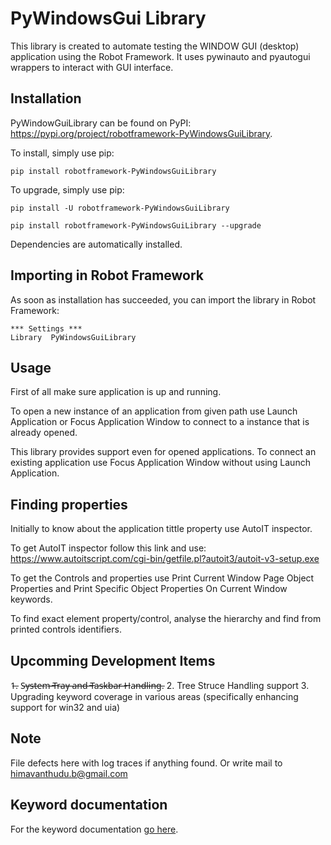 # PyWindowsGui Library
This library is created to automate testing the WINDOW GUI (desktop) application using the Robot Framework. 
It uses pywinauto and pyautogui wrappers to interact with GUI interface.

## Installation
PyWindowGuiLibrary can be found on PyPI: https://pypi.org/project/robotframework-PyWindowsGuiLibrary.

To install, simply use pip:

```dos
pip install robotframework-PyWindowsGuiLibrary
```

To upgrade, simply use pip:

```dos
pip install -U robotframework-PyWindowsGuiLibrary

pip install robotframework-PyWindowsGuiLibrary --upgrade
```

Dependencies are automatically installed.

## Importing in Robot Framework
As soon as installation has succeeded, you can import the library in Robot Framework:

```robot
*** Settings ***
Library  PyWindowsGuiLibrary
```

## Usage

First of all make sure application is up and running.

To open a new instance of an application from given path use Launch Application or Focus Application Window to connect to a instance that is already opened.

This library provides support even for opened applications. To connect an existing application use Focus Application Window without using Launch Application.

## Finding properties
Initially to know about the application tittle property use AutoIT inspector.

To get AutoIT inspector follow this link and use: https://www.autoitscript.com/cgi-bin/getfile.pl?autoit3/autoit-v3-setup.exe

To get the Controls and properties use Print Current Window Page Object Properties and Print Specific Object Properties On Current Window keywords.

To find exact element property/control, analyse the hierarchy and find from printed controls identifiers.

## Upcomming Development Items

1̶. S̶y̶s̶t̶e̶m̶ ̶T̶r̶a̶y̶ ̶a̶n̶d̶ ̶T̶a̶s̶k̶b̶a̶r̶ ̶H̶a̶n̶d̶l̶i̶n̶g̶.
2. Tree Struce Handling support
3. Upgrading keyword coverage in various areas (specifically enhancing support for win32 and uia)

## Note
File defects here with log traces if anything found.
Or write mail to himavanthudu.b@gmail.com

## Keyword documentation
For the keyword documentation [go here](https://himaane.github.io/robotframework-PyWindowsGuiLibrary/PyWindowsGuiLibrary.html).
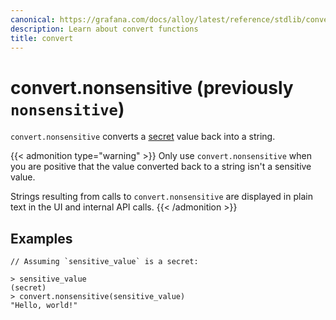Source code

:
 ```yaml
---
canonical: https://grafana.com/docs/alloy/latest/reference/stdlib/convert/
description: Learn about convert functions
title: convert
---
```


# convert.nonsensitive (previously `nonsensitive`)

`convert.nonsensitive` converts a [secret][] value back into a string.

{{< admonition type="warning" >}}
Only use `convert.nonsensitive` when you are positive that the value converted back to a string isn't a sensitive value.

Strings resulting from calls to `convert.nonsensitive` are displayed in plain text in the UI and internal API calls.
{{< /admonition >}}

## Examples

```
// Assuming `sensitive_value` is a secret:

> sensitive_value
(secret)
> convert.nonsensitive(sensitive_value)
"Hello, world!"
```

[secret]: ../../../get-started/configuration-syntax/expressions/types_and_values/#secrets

• • • •

Transcribe every line of the records exactly. Pictures do not belong in the copy.

→ **YOUR SOLUTION**
 # PyWindowsGui Library
This library is created to automate testing the WINDOW GUI (desktop) application using the Robot Framework. 
It uses pywinauto and pyautogui wrappers to interact with GUI interface.

## Installation
PyWindowGuiLibrary can be found on PyPI: https://pypi.org/project/robotframework-PyWindowsGuiLibrary.

To install, simply use pip:

```dos
pip install robotframework-PyWindowsGuiLibrary
```

To upgrade, simply use pip:

```dos
pip install -U robotframework-PyWindowsGuiLibrary

pip install robotframework-PyWindowsGuiLibrary --upgrade
```

Dependencies are automatically installed.

## Importing in Robot Framework
As soon as installation has succeeded, you can import the library in Robot Framework:

```robot
*** Settings ***
Library  PyWindowsGuiLibrary
```

## Usage

First of all make sure application is up and running.

To open a new instance of an application from given path use Launch Application or Focus Application Window to connect to a instance that is already opened.

This library provides support even for opened applications. To connect an existing application use Focus Application Window without using Launch Application.

## Finding properties
Initially to know about the application tittle property use AutoIT inspector.

To get AutoIT inspector follow this link and use: https://www.autoitscript.com/cgi-bin/getfile.pl?autoit3/autoit-v3-setup.exe

To get the Controls and properties use Print Current Window Page Object Properties and Print Specific Object Properties On Current Window keywords.

To find exact element property/control, analyse the hierarchy and find from printed controls identifiers.

## Upcomming Development Items

1̶. S̶y̶s̶t̶e̶m̶ ̶T̶r̶a̶y̶ ̶a̶n̶d̶ ̶T̶a̶s̶k̶b̶a̶r̶ ̶H̶a̶n̶d̶l̶i̶n̶g̶.
2. Tree Struce Handling support
3. Upgrading keyword coverage in various areas (specifically enhancing support for win32 and uia)

## Note
File defects here with log traces if anything found.
Or write mail to himavanthudu.b@gmail.com

## Keyword documentation
For the keyword documentation [go here](https://himaane.github.io/robotframework-PyWindowsGuiLibrary/PyWindowsGuiLibrary.html).
Source code

:
 ```yaml
---
canonical: https://grafana.com/docs/alloy/latest/reference/stdlib/convert/
description: Learn about convert functions
title: convert
---
```


# convert.nonsensitive (previously `nonsensitive`)

`convert.nonsensitive` converts a [secret][] value back into a string.

{{< admonition type="warning" >}}
Only use `convert.nonsensitive` when you are positive that the value converted back to a string isn't a sensitive value.

Strings resulting from calls to `convert.nonsensitive` are displayed in plain text in the UI and internal API calls.
{{< /admonition >}}

## Examples

```
// Assuming `sensitive_value` is a secret:

> sensitive_value
(secret)
> convert.nonsensitive(sensitive_value)
"Hello, world!"
```

[secret]: ../../../get-started/configuration-syntax/expressions/types_and_values/#secrets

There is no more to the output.